======== RECORDS PROVIDED ========
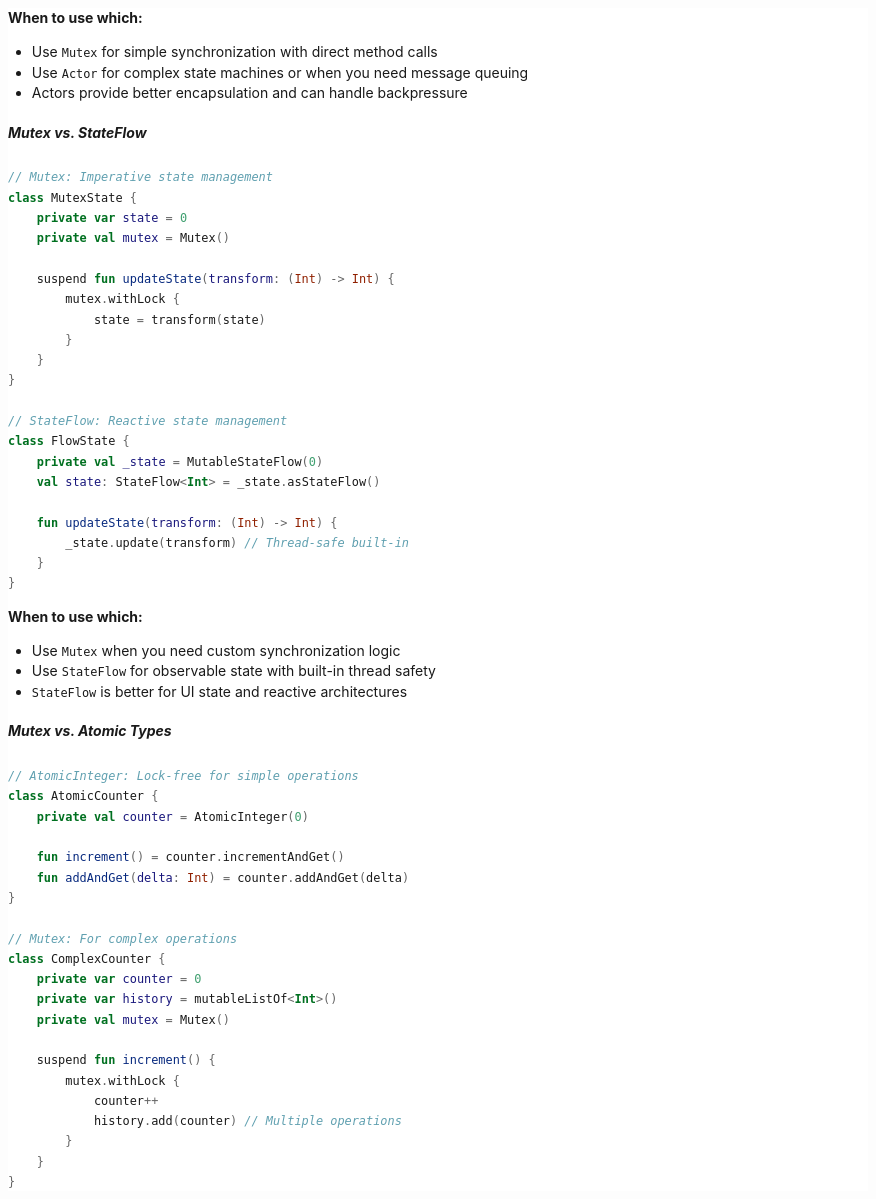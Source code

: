 **When to use which:**
- Use `Mutex` for simple synchronization with direct method calls
- Use `Actor` for complex state machines or when you need message queuing
- Actors provide better encapsulation and can handle backpressure

##### Mutex vs. StateFlow

```kotlin
// Mutex: Imperative state management
class MutexState {
    private var state = 0
    private val mutex = Mutex()
    
    suspend fun updateState(transform: (Int) -> Int) {
        mutex.withLock {
            state = transform(state)
        }
    }
}

// StateFlow: Reactive state management
class FlowState {
    private val _state = MutableStateFlow(0)
    val state: StateFlow<Int> = _state.asStateFlow()
    
    fun updateState(transform: (Int) -> Int) {
        _state.update(transform) // Thread-safe built-in
    }
}
```

**When to use which:**
- Use `Mutex` when you need custom synchronization logic
- Use `StateFlow` for observable state with built-in thread safety
- `StateFlow` is better for UI state and reactive architectures

##### Mutex vs. Atomic Types

```kotlin
// AtomicInteger: Lock-free for simple operations
class AtomicCounter {
    private val counter = AtomicInteger(0)
    
    fun increment() = counter.incrementAndGet()
    fun addAndGet(delta: Int) = counter.addAndGet(delta)
}

// Mutex: For complex operations
class ComplexCounter {
    private var counter = 0
    private var history = mutableListOf<Int>()
    private val mutex = Mutex()
    
    suspend fun increment() {
        mutex.withLock {
            counter++
            history.add(counter) // Multiple operations
        }
    }
}
```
========
▸ **WHAT TO PRODUCE**: Retype every record above word for word, leaving out any pictures.

▸ **FINAL ANSWER**:
Source code

: **When to use which:**
- Use `Mutex` for simple synchronization with direct method calls
- Use `Actor` for complex state machines or when you need message queuing
- Actors provide better encapsulation and can handle backpressure

##### Mutex vs. StateFlow

```kotlin
// Mutex: Imperative state management
class MutexState {
    private var state = 0
    private val mutex = Mutex()
    
    suspend fun updateState(transform: (Int) -> Int) {
        mutex.withLock {
            state = transform(state)
        }
    }
}

// StateFlow: Reactive state management
class FlowState {
    private val _state = MutableStateFlow(0)
    val state: StateFlow<Int> = _state.asStateFlow()
    
    fun updateState(transform: (Int) -> Int) {
        _state.update(transform) // Thread-safe built-in
    }
}
```

**When to use which:**
- Use `Mutex` when you need custom synchronization logic
- Use `StateFlow` for observable state with built-in thread safety
- `StateFlow` is better for UI state and reactive architectures

##### Mutex vs. Atomic Types

```kotlin
// AtomicInteger: Lock-free for simple operations
class AtomicCounter {
    private val counter = AtomicInteger(0)
    
    fun increment() = counter.incrementAndGet()
    fun addAndGet(delta: Int) = counter.addAndGet(delta)
}

// Mutex: For complex operations
class ComplexCounter {
    private var counter = 0
    private var history = mutableListOf<Int>()
    private val mutex = Mutex()
    
    suspend fun increment() {
        mutex.withLock {
            counter++
            history.add(counter) // Multiple operations
        }
    }
}
```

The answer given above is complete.